Kandinsky suchte die Erörterung visueller Phänomene in Analogie zur Musik: »Im allgemeinen ist also die Farbe ein Mittel, einen direkten Einfluß auf die Seele auszuüben. Die Farbe ist die Taste. Das Auge ist der Hammer. Die Seele ist das Klavier mit vielen Saiten. Der Künstler ist die Hand, die durch diese oder jene Taste zweckmäßig die menschliche Seele in Vibrationen bringt.« So begann er sich zu reinen Farbharmonien vorzutasten, um die Schwingungen der Seele sichtbar zu machen. Folgerichtig mündete der eingeschlagene Weg 1910 in seinem ersten abstrakten Aquarell.

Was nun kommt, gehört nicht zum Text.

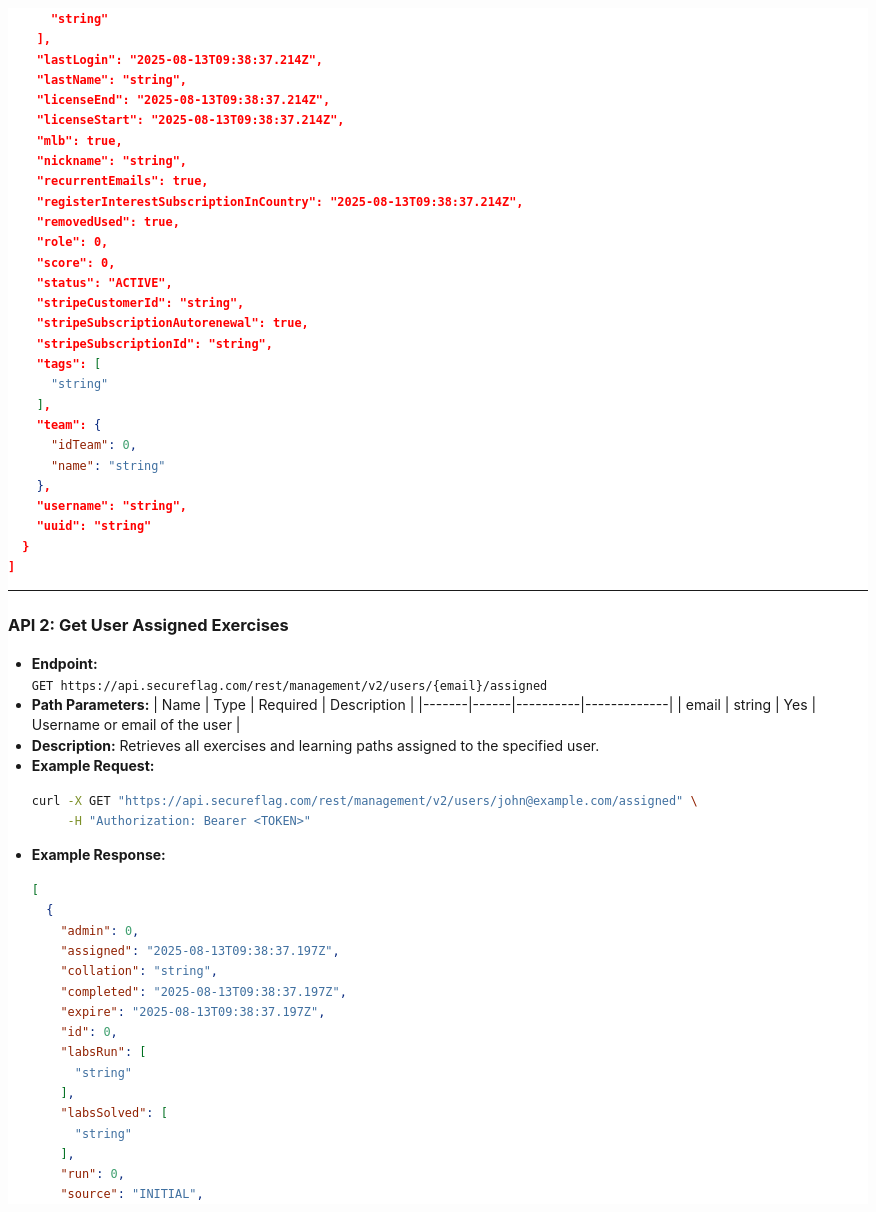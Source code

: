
   ```json
        "string"
      ],
      "lastLogin": "2025-08-13T09:38:37.214Z",
      "lastName": "string",
      "licenseEnd": "2025-08-13T09:38:37.214Z",
      "licenseStart": "2025-08-13T09:38:37.214Z",
      "mlb": true,
      "nickname": "string",
      "recurrentEmails": true,
      "registerInterestSubscriptionInCountry": "2025-08-13T09:38:37.214Z",
      "removedUsed": true,
      "role": 0,
      "score": 0,
      "status": "ACTIVE",
      "stripeCustomerId": "string",
      "stripeSubscriptionAutorenewal": true,
      "stripeSubscriptionId": "string",
      "tags": [
        "string"
      ],
      "team": {
        "idTeam": 0,
        "name": "string"
      },
      "username": "string",
      "uuid": "string"
    }
  ]
  ```

---

### **API 2: Get User Assigned Exercises**
- **Endpoint:**  
  `GET https://api.secureflag.com/rest/management/v2/users/{email}/assigned`
- **Path Parameters:**
  | Name  | Type | Required | Description |
  |-------|------|----------|-------------|
  | email | string | Yes | Username or email of the user |
- **Description:** Retrieves all exercises and learning paths assigned to the specified user.
- **Example Request:**
  ```bash
  curl -X GET "https://api.secureflag.com/rest/management/v2/users/john@example.com/assigned" \
       -H "Authorization: Bearer <TOKEN>"
  ```
- **Example Response:**
  ```json
  [
    {
      "admin": 0,
      "assigned": "2025-08-13T09:38:37.197Z",
      "collation": "string",
      "completed": "2025-08-13T09:38:37.197Z",
      "expire": "2025-08-13T09:38:37.197Z",
      "id": 0,
      "labsRun": [
        "string"
      ],
      "labsSolved": [
        "string"
      ],
      "run": 0,
      "source": "INITIAL",
  ```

In der Komposition mit Trojka-Motiv zerlegt der Maler die figürlichen und architektonischen Formen in Einzelelemente. Viele Formen lassen noch die Motive erkennen, von denen sie abgeleitet sind. Die Landschaft bleibt spürbar in der Einteilung von Erd- und Himmelzone. Die Troika, ein russisches Dreigespann mit einem Schlitten oder einer Kutsche, hat aber kaum noch abbildhaften Charakter, ebenso wie die Landschaft selbst. Kandinsky verteilt die Farbe in leuchtenden Flecken und zieht kräftige Linien in kontrastreicher Bewegung. Eine Dynamik erfasst die Bildoberfläche, die sich verändernden Farbflecken flackern und erscheinen durch die Pinselführung in Bewegung versetzt, während die schwarzen Konturen die Leuchtkraft der aufeinanderstoßenden Farbtöne erhöhen. Auf die Eigenaussage der Farbe vertrauend, entführt Kandinsky den Betrachter in eine kosmische Welt und erweitert den gedanklichen Horizont. Gegenstände lösen sich auf in klangvolle und harmonische Form- und Farbstimmungen.